This is a departure from your regularly scheduled programming of technical/SharePoint content. We originally published this on the Sympraxis newsletter.
Last summer I went on an impromptu vacation with my husband to Iceland. Despite having a whirlwind tour we left the weekend more invigorated and relaxed than we had been in a long time. On the plane ride home, we found ourselves talking about how amazing we found the island and how much we wanted to travel more with our son and show him the incredible places around the world. Inevitably the “nevers” and “don’ts” “and can’t” reared their ugly heads into the conversation.
“We don’t have enough money.”
“We don’t have enough vacation time.”
…and all the other obligations and reasons we all throw up in front of ourselves. We were feeling sad and defeated. But given the weekend we had just come from, and the impression left on us by the experience, it hit us that these were all social constructs that we were imposing on ourselves. We looked at each other and stopped saying we can’t, and we don’t, and started saying “Why not? and “We can!” Jobs can change, vacation time can change, people can adapt and grow. We set about making a plan and putting it out to the universe that we would change. We would do this.

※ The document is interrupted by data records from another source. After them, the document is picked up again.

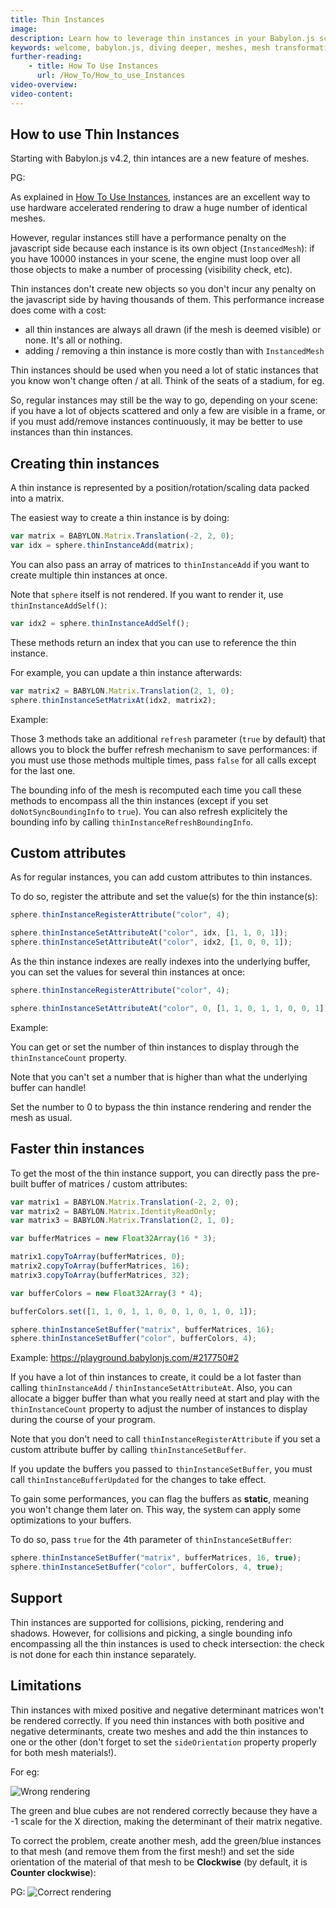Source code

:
 ```yaml
---
title: Thin Instances
image: 
description: Learn how to leverage thin instances in your Babylon.js scenes.
keywords: welcome, babylon.js, diving deeper, meshes, mesh transformation, instances, thin instances
further-reading:
    - title: How To Use Instances
      url: /How_To/How_to_use_Instances
video-overview:
video-content:
---
```


## How to use Thin Instances
Starting with Babylon.js v4.2, thin intances are a new feature of meshes.

PG: <Playground id="#V1JE4Z#1" title="Thin Instances Example" description="Simple example of using thin instances." image=""/>

As explained in [How To Use Instances](/How_To/How_to_use_Instances), instances are an excellent way to use hardware accelerated rendering to draw a huge number of identical meshes.

However, regular instances still have a performance penalty on the javascript side because each instance is its own object (`InstancedMesh`): if you have 10000 instances in your scene, the engine must loop over all those objects to make a number of processing (visibility check, etc).

Thin instances don't create new objects so you don't incur any penalty on the javascript side by having thousands of them. This performance increase does come with a cost:
* all thin instances are always all drawn (if the mesh is deemed visible) or none. It's all or nothing.
* adding / removing a thin instance is more costly than with `InstancedMesh`

Thin instances should be used when you need a lot of static instances that you know won't change often / at all. Think of the seats of a stadium, for eg.

So, regular instances may still be the way to go, depending on your scene: if you have a lot of objects scattered and only a few are visible in a frame, or if you must add/remove instances continuously, it may be better to use instances than thin instances.

## Creating thin instances
A thin instance is represented by a position/rotation/scaling data packed into a matrix.

The easiest way to create a thin instance is by doing:
```javascript
var matrix = BABYLON.Matrix.Translation(-2, 2, 0);
var idx = sphere.thinInstanceAdd(matrix);
```

You can also pass an array of matrices to `thinInstanceAdd` if you want to create multiple thin instances at once.

Note that `sphere` itself is not rendered. If you want to render it, use `thinInstanceAddSelf()`:
```javascript
var idx2 = sphere.thinInstanceAddSelf();
```

These methods return an index that you can use to reference the thin instance.

For example, you can update a thin instance afterwards:
```javascript
var matrix2 = BABYLON.Matrix.Translation(2, 1, 0);
sphere.thinInstanceSetMatrixAt(idx2, matrix2);
```

Example: <Playground id="#217750" title="Creating Thin Instances" description="Simple example of creating thin instances." image=""/>

Those 3 methods take an additional `refresh` parameter (`true` by default) that allows you to block the buffer refresh mechanism to save performances: if you must use those methods multiple times, pass `false` for all calls except for the last one.

The bounding info of the mesh is recomputed each time you call these methods to encompass all the thin instances (except if you set `doNotSyncBoundingInfo` to `true`). You can also refresh explicitely the bounding info by calling `thinInstanceRefreshBoundingInfo`.

## Custom attributes
As for regular instances, you can add custom attributes to thin instances.

To do so, register the attribute and set the value(s) for the thin instance(s):
```typescript
sphere.thinInstanceRegisterAttribute("color", 4);

sphere.thinInstanceSetAttributeAt("color", idx, [1, 1, 0, 1]);
sphere.thinInstanceSetAttributeAt("color", idx2, [1, 0, 0, 1]);
```

As the thin instance indexes are really indexes into the underlying buffer, you can set the values for several thin instances at once:
```typescript
sphere.thinInstanceRegisterAttribute("color", 4);

sphere.thinInstanceSetAttributeAt("color", 0, [1, 1, 0, 1, 1, 0, 0, 1]);
```

Example: <Playground id="#217750#1" title="Thin Instances Custom Attributes" description="Simple example of thin instances with custom attributes." image=""/>

You can get or set the number of thin instances to display through the `thinInstanceCount` property.

Note that you can't set a number that is higher than what the underlying buffer can handle!

Set the number to 0 to bypass the thin instance rendering and render the mesh as usual.

## Faster thin instances
To get the most of the thin instance support, you can directly pass the pre-built buffer of matrices / custom attributes:
```typescript
var matrix1 = BABYLON.Matrix.Translation(-2, 2, 0);
var matrix2 = BABYLON.Matrix.IdentityReadOnly;
var matrix3 = BABYLON.Matrix.Translation(2, 1, 0);

var bufferMatrices = new Float32Array(16 * 3);

matrix1.copyToArray(bufferMatrices, 0);
matrix2.copyToArray(bufferMatrices, 16);
matrix3.copyToArray(bufferMatrices, 32);

var bufferColors = new Float32Array(3 * 4);

bufferColors.set([1, 1, 0, 1, 1, 0, 0, 1, 0, 1, 0, 1]);

sphere.thinInstanceSetBuffer("matrix", bufferMatrices, 16);
sphere.thinInstanceSetBuffer("color", bufferColors, 4);
```

Example: https://playground.babylonjs.com/#217750#2

If you have a lot of thin instances to create, it could be a lot faster than calling `thinInstanceAdd` / `thinInstanceSetAttributeAt`. Also, you can allocate a bigger buffer than what you really need at start and play with the `thinInstanceCount` property to adjust the number of instances to display during the course of your program.

Note that you don't need to call `thinInstanceRegisterAttribute` if you set a custom attribute buffer by calling `thinInstanceSetBuffer`.

If you update the buffers you passed to `thinInstanceSetBuffer`, you must call `thinInstanceBufferUpdated` for the changes to take effect.

To gain some performances, you can flag the buffers as **static**, meaning you won't change them later on. This way, the system can apply some optimizations to your buffers.

To do so, pass `true` for the 4th parameter of `thinInstanceSetBuffer`:
```javascript
sphere.thinInstanceSetBuffer("matrix", bufferMatrices, 16, true);
sphere.thinInstanceSetBuffer("color", bufferColors, 4, true);
```

## Support

Thin instances are supported for collisions, picking, rendering and shadows. However, for collisions and picking, a single bounding info encompassing all the thin instances is used to check intersection: the check is not done for each thin instance separately.

## Limitations

Thin instances with mixed positive and negative determinant matrices won't be rendered correctly. If you need thin instances with both positive and negative determinants, create two meshes and add the thin instances to one or the other (don't forget to set the `sideOrientation` property properly for both mesh materials!).

For eg: <Playground id="#217750#3" title="Thin Instances Wrong Rendering" description="Simple example of thin instances with wrong rendering." image=""/>

![Wrong rendering](/img/how_to/Mesh/thinInstancesWrongSideOrientation.png)

The green and blue cubes are not rendered correctly because they have a -1 scale for the X direction, making the determinant of their matrix negative.

To correct the problem, create another mesh, add the green/blue instances to that mesh (and remove them from the first mesh!) and set the side orientation of the material of that mesh to be **Clockwise** (by default, it is **Counter clockwise**):

PG: <Playground id="#217750#4" title="Thin Instances Correct Rendering" description="Simple example of thin instances with correct rendering." image=""/>
![Correct rendering](/img/how_to/Mesh/thinInstancesOkSideOrientation.png)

Working from home has been a part of my professional career for the better part of the last 15 years. I would work from home several days a week and go into the office for the other two. Generally, that included either my couch or the Starbucks down the street. When I joined Sympraxis in January I made the jump to working remotely 100% of the time. This was the cornerstone in our master plan to move to Iceland for the summer with our child and experience another culture first hand. Shortly after my husband made a similar switch and we were free to build this adventure of life. The Monday after our son finished school for the year, we were on the plane touching down in Iceland for the entire summer. Our goal was to work but also to experience a different part of the world and share this experience with our son.
This has been an interesting exercise in work/life balance and self-discipline. Being half a day ahead of most of my colleagues and clients means that when I wake up, I have several hours of quiet time to focus on getting things done before my counterparts are awake. Conversely, it also means that when I am ready to wind my day down at 5pm and head to a local hotpot (geothermically heated pool) they are just coming back from lunch and ready to go.
It has been hard to not work all the time. I have found myself answering client emails at 7 or 8pm, which is something I never do when I am home, but it seems a little more normal here. One of my current projects is working with an international team as well so it means I could be having meetings at 8am with Tokyo and 6pm meetings with Boston so it can make for a very long day.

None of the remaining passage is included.